((

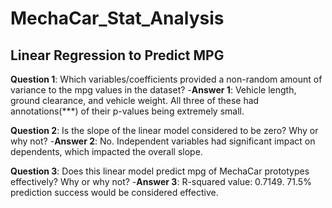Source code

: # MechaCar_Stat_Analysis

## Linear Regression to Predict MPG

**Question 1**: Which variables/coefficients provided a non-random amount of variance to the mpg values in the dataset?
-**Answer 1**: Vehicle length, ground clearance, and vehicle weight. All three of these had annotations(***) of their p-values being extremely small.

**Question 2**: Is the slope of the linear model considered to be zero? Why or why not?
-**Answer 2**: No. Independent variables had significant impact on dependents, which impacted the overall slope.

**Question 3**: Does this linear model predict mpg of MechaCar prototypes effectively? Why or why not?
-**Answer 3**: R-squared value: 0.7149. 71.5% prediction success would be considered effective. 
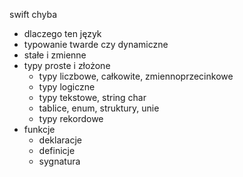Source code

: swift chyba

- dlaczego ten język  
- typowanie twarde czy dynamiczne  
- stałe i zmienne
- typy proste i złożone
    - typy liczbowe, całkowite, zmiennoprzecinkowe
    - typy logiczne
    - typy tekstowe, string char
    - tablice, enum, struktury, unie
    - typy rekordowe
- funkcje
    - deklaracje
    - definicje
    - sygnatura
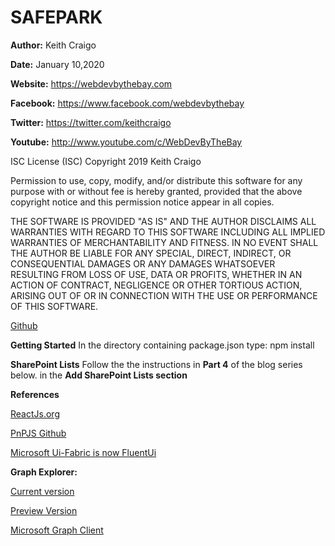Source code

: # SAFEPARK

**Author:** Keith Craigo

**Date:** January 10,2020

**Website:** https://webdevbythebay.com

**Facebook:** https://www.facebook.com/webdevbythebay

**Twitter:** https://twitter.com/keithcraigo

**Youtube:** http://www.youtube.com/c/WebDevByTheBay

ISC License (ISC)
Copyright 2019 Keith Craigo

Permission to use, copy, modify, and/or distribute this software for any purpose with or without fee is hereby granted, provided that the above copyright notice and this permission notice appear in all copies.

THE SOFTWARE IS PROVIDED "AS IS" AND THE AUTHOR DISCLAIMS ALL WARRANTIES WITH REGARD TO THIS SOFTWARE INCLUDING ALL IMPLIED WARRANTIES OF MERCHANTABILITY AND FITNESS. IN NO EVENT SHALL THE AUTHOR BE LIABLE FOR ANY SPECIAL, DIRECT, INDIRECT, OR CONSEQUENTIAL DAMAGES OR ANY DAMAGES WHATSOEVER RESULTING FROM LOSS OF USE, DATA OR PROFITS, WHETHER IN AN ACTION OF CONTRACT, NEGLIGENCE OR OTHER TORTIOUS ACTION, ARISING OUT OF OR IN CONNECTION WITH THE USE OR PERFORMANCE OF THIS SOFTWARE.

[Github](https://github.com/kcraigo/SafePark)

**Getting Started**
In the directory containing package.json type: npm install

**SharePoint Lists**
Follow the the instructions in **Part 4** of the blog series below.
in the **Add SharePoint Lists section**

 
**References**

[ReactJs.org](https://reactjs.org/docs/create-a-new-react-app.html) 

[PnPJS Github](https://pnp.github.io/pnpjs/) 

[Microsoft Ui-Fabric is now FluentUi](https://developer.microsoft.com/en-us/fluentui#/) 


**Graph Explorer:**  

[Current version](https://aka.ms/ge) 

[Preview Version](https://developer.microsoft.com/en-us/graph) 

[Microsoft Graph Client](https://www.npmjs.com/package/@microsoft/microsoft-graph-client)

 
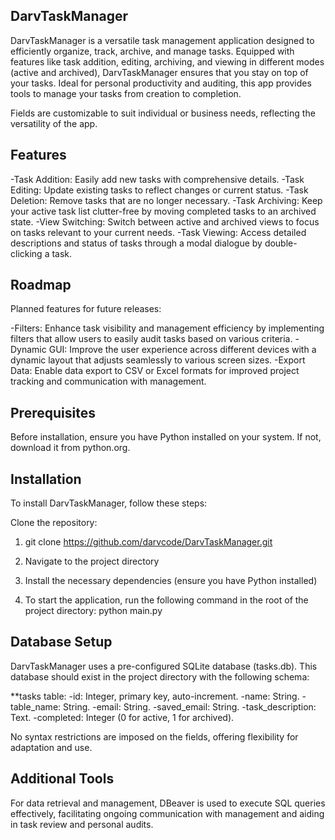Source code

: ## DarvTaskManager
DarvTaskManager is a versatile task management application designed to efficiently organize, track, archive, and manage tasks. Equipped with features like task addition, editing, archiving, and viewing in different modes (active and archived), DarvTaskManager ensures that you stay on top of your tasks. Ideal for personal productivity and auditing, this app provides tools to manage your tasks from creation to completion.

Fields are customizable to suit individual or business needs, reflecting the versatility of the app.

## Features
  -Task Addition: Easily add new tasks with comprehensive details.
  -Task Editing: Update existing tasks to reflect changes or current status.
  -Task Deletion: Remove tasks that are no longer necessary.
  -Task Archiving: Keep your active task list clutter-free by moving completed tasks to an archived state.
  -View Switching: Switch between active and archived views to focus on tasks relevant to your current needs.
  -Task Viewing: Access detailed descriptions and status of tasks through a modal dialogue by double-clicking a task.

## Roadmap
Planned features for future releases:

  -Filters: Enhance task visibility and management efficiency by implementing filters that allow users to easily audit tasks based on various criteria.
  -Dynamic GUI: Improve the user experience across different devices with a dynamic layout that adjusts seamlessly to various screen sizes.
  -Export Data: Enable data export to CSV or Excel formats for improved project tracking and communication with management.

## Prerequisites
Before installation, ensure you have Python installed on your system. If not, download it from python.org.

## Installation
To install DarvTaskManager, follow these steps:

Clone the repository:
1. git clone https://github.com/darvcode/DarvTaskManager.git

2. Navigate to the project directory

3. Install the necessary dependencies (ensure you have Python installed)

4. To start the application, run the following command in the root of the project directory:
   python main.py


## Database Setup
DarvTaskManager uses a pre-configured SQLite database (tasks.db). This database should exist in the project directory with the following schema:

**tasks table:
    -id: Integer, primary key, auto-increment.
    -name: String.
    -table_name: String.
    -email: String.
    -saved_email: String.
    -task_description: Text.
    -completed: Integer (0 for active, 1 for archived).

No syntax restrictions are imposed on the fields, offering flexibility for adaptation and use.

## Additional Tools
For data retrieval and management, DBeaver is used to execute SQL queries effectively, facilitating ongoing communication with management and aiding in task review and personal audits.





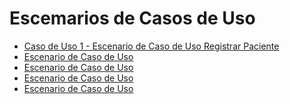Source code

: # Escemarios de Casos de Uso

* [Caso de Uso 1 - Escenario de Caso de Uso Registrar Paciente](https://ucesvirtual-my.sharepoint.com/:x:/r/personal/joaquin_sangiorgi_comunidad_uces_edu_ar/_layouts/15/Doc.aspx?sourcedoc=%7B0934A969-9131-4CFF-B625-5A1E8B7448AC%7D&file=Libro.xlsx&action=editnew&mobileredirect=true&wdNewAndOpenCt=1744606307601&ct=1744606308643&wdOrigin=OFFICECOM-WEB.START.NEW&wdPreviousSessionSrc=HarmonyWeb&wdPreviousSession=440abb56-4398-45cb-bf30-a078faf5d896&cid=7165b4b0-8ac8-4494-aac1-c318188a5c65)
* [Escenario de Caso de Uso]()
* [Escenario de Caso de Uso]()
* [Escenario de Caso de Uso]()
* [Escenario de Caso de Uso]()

))

_TASK DIRECTIONS:_
The string "application" shows up in some lines of the listing. Copy each such line.

_SOLUTION FOR THIS TASK:_
DarvTaskManager is a versatile task management application designed to efficiently organize, track, archive, and manage tasks. Equipped with features like task addition, editing, archiving, and viewing in different modes (active and archived), DarvTaskManager ensures that you stay on top of your tasks. Ideal for personal productivity and auditing, this app provides tools to manage your tasks from creation to completion.
4. To start the application, run the following command in the root of the project directory:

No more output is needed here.